Cronaca

Contatti ad alto rischio, contatti a basso rischio: chi sono e come comportarsi

Quali diventano i contatti ad alto e basso rischio con l'aggiornamento sulle misure di quarantena e isolamento, secondo le nuove direttive del Governo.
Contatti ad alto rischio, contatti a basso rischio: chi sono e come comportarsi

Come scritto sulla pagina del Ministero della Salute, “un contatto di un caso COVID-19 è qualsiasi persona esposta ad un caso probabile o confermato Covid-19 in un lasso di tempo che va da 48 ore prima dell’insorgenza dei sintomi fino a 14 giorni dopo o fino al momento della diagnosi e dell’isolamento del caso“. I contatti si dividono poi in “contatti stretti ad alto rischio” e “contatti a basso rischio“. Con gli ultimi aggiornamenti del Governo sulle misure di quarantena e isolamento, le conseguenze dopo un contatto variano a seconda che si tratti di una persona vaccinata o non vaccinata. Vediamo quali sono i contatti ad alto rischio e a basso rischio.

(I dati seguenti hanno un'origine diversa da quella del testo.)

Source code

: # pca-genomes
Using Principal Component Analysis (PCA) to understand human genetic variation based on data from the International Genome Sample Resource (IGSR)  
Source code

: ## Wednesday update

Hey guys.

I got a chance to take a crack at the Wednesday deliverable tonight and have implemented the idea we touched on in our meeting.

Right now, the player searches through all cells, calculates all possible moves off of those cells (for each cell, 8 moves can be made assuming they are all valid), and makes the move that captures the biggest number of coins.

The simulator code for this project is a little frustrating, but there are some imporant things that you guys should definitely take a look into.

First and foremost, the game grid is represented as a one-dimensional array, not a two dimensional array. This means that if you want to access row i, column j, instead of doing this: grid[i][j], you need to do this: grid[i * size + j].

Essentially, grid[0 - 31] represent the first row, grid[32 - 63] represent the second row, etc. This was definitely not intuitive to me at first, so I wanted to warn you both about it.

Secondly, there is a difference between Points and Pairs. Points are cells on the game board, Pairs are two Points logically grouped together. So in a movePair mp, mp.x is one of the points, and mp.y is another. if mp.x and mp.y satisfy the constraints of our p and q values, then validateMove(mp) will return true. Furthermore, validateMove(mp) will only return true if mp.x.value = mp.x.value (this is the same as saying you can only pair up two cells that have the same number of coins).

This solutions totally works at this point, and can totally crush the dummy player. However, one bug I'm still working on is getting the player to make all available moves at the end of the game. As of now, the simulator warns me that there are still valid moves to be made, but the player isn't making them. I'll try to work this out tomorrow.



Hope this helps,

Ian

Contatti ad alto rischio: quali sono

Il contatto stretto di un caso di Covid-19 probabile o confermato, e dunque l’alta esposizione al virus, si riscontrano quando:

  • si vive nella stessa casa di una persona positiva al Covid-19;
  • si ha avuto un contatto fisico diretto con un positivo, come una stretta di mano;
  • si viene in contatto a mani nude con delle secrezioni di un caso positivo, come toccare dei fazzoletti usati;
  • si è stati con un positivo a distanza minore di 2 metri e per almeno 15 minuti o più;
  • una persona si è trovata in un ambiente chiuso con un caso di Covid, senza dispositivi di protezione adatti;
  • un operatore sanitario o una persona fornisce assistenza diretta ad un caso positivo non indossando dispositivi di protezione idonei;
  • si viaggia in treno, aereo o qualsiasi altro mezzo di trasporto a distanza di due posti o meno, in qualsiasi direzione, da un positivo (sono contatti ad alto rischio i compagni di viaggio e il personale presente nella sezione del mezzo in cui era presente il caso di Covid).

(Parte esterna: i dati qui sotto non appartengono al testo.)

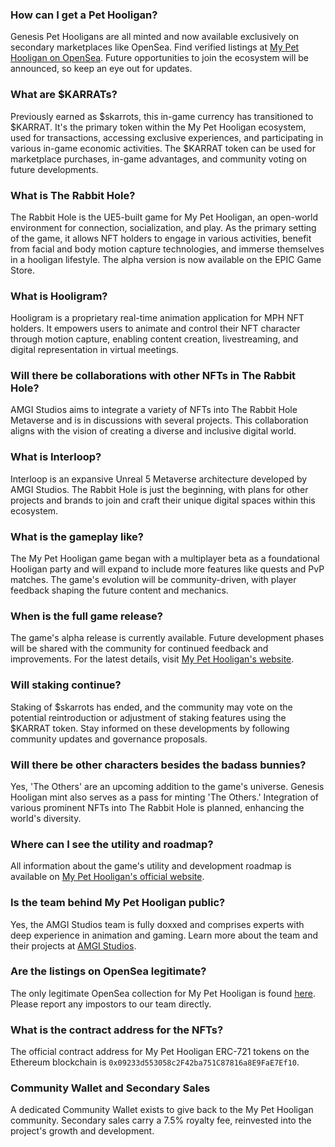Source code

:### How can I get a Pet Hooligan?
Genesis Pet Hooligans are all minted and now available exclusively on secondary marketplaces like OpenSea. Find verified listings at [My Pet Hooligan on OpenSea](https://opensea.io/collection/mypethooligan). Future opportunities to join the ecosystem will be announced, so keep an eye out for updates.

### What are $KARRATs?
Previously earned as $skarrots, this in-game currency has transitioned to $KARRAT. It's the primary token within the My Pet Hooligan ecosystem, used for transactions, accessing exclusive experiences, and participating in various in-game economic activities. The $KARRAT token can be used for marketplace purchases, in-game advantages, and community voting on future developments.

### What is The Rabbit Hole?
The Rabbit Hole is the UE5-built game for My Pet Hooligan, an open-world environment for connection, socialization, and play. As the primary setting of the game, it allows NFT holders to engage in various activities, benefit from facial and body motion capture technologies, and immerse themselves in a hooligan lifestyle. The alpha version is now available on the EPIC Game Store.

### What is Hooligram?
Hooligram is a proprietary real-time animation application for MPH NFT holders. It empowers users to animate and control their NFT character through motion capture, enabling content creation, livestreaming, and digital representation in virtual meetings.

### Will there be collaborations with other NFTs in The Rabbit Hole?
AMGI Studios aims to integrate a variety of NFTs into The Rabbit Hole Metaverse and is in discussions with several projects. This collaboration aligns with the vision of creating a diverse and inclusive digital world.

### What is Interloop?
Interloop is an expansive Unreal 5 Metaverse architecture developed by AMGI Studios. The Rabbit Hole is just the beginning, with plans for other projects and brands to join and craft their unique digital spaces within this ecosystem.

### What is the gameplay like?
The My Pet Hooligan game began with a multiplayer beta as a foundational Hooligan party and will expand to include more features like quests and PvP matches. The game's evolution will be community-driven, with player feedback shaping the future content and mechanics.

### When is the full game release?
The game's alpha release is currently available. Future development phases will be shared with the community for continued feedback and improvements. For the latest details, visit [My Pet Hooligan's website](https://mypethooligan.com/).

### Will staking continue?
Staking of $skarrots has ended, and the community may vote on the potential reintroduction or adjustment of staking features using the $KARRAT token. Stay informed on these developments by following community updates and governance proposals.

### Will there be other characters besides the badass bunnies?
Yes, 'The Others' are an upcoming addition to the game's universe. Genesis Hooligan mint also serves as a pass for minting 'The Others.' Integration of various prominent NFTs into The Rabbit Hole is planned, enhancing the world's diversity.

### Where can I see the utility and roadmap?
All information about the game's utility and development roadmap is available on [My Pet Hooligan's official website](https://mypethooligan.com/).

### Is the team behind My Pet Hooligan public?
Yes, the AMGI Studios team is fully doxxed and comprises experts with deep experience in animation and gaming. Learn more about the team and their projects at [AMGI Studios](https://amgistudios.com/).

### Are the listings on OpenSea legitimate?
The only legitimate OpenSea collection for My Pet Hooligan is found [here](https://opensea.io/collection/mypethooligan). Please report any impostors to our team directly.

### What is the contract address for the NFTs?
The official contract address for My Pet Hooligan ERC-721 tokens on the Ethereum blockchain is `0x09233d553058c2F42ba751C87816a8E9FaE7Ef10`.

### Community Wallet and Secondary Sales
A dedicated Community Wallet exists to give back to the My Pet Hooligan community. Secondary sales carry a 7.5% royalty fee, reinvested into the project's growth and development.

Come comportarsi in caso di un contatto ad alto rischio

Il decreto rilasciato il 31 dicembre 2021 prevede delle nuove norme riguardanti la quarantena e l’isolamento.

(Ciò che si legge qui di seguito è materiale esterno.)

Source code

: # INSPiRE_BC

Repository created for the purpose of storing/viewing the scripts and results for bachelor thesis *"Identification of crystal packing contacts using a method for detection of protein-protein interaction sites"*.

La quarantena preventiva non si applica alle persone che hanno completato il ciclo vaccinale primario o che sono guarite dal Covid da 120 giorni o meno e alle persone che hanno ricevuto la terza dose del vaccino. È comunque consigliato auto-sorvegliarsi per 10 giorni.

Chi ha completato il ciclo vaccinale primario da più di 120 giorni ma ha ancora il green pass rafforzato valido deve sottoporsi a una quarantena di 5 giorni e aspettare di avere un test molecolare o rapido con esito negativo.

Chi non è vaccinato, o ha completato il ciclo vaccinale primario da meno di 2 settimane, deve invece sottoporsi a 10 giorni di quarantena fino al risultato negativo di un tampone molecolare o rapido.

Contatti a basso rischio, quali sono

Per contatto a basso rischio si intende una persona che si è ritrovata in una o più di queste situazioni:

  • un contatto diretto con un caso positivo ad una distanza inferiore ai 2 metri per meno di 15 minuti;
  • la permanenza in un ambiente chiuso o un viaggio con un caso di Covid-19 per meno di 15 minuti;
  • un operatore sanitario o una persona che fornisce assistenza diretta ad un caso positivo provvisto di dispositivi di protezione idonei;
  • tutti i passeggeri e l’equipaggio di un volo in cui era presente un positivo, tranne i passeggeri di cui si è parlato prima.

Per i contatti a basso rischio non è necessaria la quarantena, nel caso in cui abbiano sempre avuto le mascherine chirurgiche o FFP2 nei casi sopra descritti. Bisogna ugualmente mantenere delle precauzioni igienico-sanitarie, in modo da escludere ogni possibile contagio.